*About this task*: Should the word "label" occur in a line of the records, copy that line.

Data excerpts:

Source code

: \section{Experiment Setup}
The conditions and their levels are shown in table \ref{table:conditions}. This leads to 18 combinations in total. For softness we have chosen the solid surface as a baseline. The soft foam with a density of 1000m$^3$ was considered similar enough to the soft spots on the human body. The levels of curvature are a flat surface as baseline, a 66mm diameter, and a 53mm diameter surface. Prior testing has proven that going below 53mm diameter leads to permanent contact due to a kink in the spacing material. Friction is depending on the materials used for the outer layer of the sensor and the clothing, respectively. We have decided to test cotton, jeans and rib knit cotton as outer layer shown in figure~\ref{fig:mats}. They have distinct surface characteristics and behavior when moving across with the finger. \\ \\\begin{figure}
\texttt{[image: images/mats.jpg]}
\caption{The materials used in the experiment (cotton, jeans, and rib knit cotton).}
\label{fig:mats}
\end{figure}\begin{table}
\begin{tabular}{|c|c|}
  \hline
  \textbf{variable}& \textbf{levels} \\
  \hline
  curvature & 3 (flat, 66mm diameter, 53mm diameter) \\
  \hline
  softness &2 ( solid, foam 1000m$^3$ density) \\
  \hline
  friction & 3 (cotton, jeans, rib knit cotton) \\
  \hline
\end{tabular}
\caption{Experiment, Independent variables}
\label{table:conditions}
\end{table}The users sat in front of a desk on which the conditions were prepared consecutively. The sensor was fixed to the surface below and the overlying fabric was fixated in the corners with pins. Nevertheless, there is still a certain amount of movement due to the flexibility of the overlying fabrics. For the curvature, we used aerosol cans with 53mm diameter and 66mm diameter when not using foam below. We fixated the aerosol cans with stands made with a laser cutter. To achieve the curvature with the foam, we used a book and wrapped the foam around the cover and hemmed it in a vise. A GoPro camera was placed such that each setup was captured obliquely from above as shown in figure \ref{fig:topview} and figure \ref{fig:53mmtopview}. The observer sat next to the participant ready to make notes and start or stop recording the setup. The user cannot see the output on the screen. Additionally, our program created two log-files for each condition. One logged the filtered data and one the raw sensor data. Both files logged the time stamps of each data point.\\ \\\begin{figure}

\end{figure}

*Task solution*:
\label{fig:mats}
\label{table:conditions}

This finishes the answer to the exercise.